Monday 30 June 2008

Little Red Riding Hood

Little red riding rood once had to deliver a parcel of food to her poor sick grandmother. She had to negotiate her way through the woods in order to get to her grandmother's house, but there was a big bad wolf that wanted to digest her, however he was afraid of doing so in public, so he approached her to find out where she was going, she naively spilt the beans...

The wolf beat her to the house, tricked little red's grandmother into letting her into her house, ate her and dressed up in the grandmother's clothes, then lay in wait for little red riding hood. Little red arrived a little later and was swallowed whole.

Luckily for little red a hunter came to her rescue and cut the wolf open to free both little red and her grandmother, all ended happily with the wolf being killed off by some large stones.

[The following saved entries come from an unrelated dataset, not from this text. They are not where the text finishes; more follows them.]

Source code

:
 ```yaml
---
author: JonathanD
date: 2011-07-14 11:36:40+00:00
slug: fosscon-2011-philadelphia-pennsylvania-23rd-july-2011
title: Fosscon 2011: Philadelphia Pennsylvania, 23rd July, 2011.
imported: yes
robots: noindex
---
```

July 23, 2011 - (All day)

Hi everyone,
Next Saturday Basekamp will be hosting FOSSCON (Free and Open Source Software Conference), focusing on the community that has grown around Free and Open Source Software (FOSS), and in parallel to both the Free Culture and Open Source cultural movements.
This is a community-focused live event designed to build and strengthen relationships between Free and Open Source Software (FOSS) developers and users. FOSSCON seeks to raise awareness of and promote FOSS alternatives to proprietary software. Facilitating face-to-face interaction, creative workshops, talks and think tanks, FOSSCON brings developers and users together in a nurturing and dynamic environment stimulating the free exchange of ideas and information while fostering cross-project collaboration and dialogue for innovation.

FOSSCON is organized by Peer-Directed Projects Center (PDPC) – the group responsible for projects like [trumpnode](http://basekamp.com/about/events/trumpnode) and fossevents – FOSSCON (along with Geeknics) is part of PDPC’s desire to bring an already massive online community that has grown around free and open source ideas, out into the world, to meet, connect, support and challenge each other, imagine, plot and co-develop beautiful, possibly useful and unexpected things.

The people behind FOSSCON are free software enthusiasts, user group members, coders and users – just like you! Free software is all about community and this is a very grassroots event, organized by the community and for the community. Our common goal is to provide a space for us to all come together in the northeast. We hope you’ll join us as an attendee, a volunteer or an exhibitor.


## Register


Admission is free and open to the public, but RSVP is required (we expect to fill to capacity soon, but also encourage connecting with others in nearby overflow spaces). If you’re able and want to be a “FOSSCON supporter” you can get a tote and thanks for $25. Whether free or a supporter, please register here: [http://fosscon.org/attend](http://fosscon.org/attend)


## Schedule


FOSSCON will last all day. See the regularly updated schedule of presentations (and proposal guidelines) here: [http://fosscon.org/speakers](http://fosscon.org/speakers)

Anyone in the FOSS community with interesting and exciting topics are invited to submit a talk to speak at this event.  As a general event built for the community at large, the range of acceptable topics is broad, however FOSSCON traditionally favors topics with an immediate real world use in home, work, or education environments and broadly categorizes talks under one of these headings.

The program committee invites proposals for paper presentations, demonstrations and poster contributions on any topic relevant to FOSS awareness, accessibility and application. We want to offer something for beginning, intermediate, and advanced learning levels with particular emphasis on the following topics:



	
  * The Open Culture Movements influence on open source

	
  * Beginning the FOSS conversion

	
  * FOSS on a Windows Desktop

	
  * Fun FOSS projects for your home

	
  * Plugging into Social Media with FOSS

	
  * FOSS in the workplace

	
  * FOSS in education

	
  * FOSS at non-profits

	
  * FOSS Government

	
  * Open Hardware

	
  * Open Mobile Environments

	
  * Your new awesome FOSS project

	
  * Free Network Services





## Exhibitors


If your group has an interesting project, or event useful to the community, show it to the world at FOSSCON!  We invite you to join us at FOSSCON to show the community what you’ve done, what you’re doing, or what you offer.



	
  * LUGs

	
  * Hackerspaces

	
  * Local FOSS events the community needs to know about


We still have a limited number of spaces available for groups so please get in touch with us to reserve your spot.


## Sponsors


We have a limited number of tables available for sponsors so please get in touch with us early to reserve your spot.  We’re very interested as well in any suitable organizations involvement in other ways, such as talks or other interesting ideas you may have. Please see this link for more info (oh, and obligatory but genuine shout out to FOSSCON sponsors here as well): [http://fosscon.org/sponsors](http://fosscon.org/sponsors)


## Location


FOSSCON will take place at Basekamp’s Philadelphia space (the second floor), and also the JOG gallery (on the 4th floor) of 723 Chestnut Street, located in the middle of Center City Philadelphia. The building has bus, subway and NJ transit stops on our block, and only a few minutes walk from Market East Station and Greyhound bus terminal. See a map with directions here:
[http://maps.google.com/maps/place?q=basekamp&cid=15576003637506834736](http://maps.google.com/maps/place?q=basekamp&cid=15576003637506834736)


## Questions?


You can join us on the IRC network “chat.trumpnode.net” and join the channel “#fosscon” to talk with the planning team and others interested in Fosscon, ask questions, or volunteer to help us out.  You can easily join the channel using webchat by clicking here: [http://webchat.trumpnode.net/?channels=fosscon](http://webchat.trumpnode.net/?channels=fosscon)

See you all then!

Incidentally Darzi's review was released today proclaiming 'Change – locally-led, patient-centred and clinically driven', maybe it's just me, but the very same government that has been wasting billions on centrally controlled, politician centred and politically driven health care reform appears to be very much in control of this one, while the calls for more 'personalised' care driven forward in an 'accelerated' manner looks like a wolf hiding in a 'quality' sheepskin jacket to me.

I fail to see how any of the following will improve 'quality': undermining high standards in medical training, allowing more private sector cherry picking, allowing more money to be wasted by PCTs on healthy lifestyle guff, more quangos, more reorganisation with no accountability, more inaccurate measurement of care quality by the use of patient satisfaction surveys (remember the botched ISTC jobs) and more care delivered by workers with lower levels of education and training than ever before. I could go on but you get the picture of our hairy and rather toothy bedfellow.

The medical profession is in the woods. The big bad wolf is ready and waiting, our grandmother is long gone and probably in the terminal ileum by now. Do we naively believe all we are told or do we get ready to hunt our wolf, the choice is yours.